Write the data below out again in full, exactly as shown.

[Dataset entries]
- - - -

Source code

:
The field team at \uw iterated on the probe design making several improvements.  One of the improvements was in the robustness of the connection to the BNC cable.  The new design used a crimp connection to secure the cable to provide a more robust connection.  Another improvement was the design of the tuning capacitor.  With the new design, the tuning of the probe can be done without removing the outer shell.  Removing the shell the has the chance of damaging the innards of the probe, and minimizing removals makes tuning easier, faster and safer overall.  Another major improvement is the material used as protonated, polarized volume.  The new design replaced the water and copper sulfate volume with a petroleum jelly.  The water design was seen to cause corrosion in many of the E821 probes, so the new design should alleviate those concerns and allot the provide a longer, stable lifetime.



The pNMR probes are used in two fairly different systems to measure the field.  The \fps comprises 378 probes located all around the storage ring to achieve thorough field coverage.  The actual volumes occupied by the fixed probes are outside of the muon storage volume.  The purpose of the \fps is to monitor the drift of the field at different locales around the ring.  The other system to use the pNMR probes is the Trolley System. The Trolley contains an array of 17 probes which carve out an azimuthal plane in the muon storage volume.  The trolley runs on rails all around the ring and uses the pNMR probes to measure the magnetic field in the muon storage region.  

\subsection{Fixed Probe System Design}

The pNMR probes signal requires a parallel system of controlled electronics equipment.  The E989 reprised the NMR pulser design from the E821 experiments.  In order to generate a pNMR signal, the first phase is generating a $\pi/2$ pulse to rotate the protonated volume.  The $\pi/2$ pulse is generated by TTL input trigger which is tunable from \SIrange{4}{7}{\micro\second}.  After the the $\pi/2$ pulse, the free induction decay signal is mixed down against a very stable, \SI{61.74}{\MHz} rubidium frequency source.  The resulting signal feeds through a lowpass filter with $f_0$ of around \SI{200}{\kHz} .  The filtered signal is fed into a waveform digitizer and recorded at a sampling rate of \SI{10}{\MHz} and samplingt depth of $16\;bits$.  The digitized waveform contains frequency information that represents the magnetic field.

- - - -

Expected answer:
Source code

:
The field team at \uw iterated on the probe design making several improvements.  One of the improvements was in the robustness of the connection to the BNC cable.  The new design used a crimp connection to secure the cable to provide a more robust connection.  Another improvement was the design of the tuning capacitor.  With the new design, the tuning of the probe can be done without removing the outer shell.  Removing the shell the has the chance of damaging the innards of the probe, and minimizing removals makes tuning easier, faster and safer overall.  Another major improvement is the material used as protonated, polarized volume.  The new design replaced the water and copper sulfate volume with a petroleum jelly.  The water design was seen to cause corrosion in many of the E821 probes, so the new design should alleviate those concerns and allot the provide a longer, stable lifetime.



The pNMR probes are used in two fairly different systems to measure the field.  The \fps comprises 378 probes located all around the storage ring to achieve thorough field coverage.  The actual volumes occupied by the fixed probes are outside of the muon storage volume.  The purpose of the \fps is to monitor the drift of the field at different locales around the ring.  The other system to use the pNMR probes is the Trolley System. The Trolley contains an array of 17 probes which carve out an azimuthal plane in the muon storage volume.  The trolley runs on rails all around the ring and uses the pNMR probes to measure the magnetic field in the muon storage region.  

\subsection{Fixed Probe System Design}

The pNMR probes signal requires a parallel system of controlled electronics equipment.  The E989 reprised the NMR pulser design from the E821 experiments.  In order to generate a pNMR signal, the first phase is generating a $\pi/2$ pulse to rotate the protonated volume.  The $\pi/2$ pulse is generated by TTL input trigger which is tunable from \SIrange{4}{7}{\micro\second}.  After the the $\pi/2$ pulse, the free induction decay signal is mixed down against a very stable, \SI{61.74}{\MHz} rubidium frequency source.  The resulting signal feeds through a lowpass filter with $f_0$ of around \SI{200}{\kHz} .  The filtered signal is fed into a waveform digitizer and recorded at a sampling rate of \SI{10}{\MHz} and samplingt depth of $16\;bits$.  The digitized waveform contains frequency information that represents the magnetic field.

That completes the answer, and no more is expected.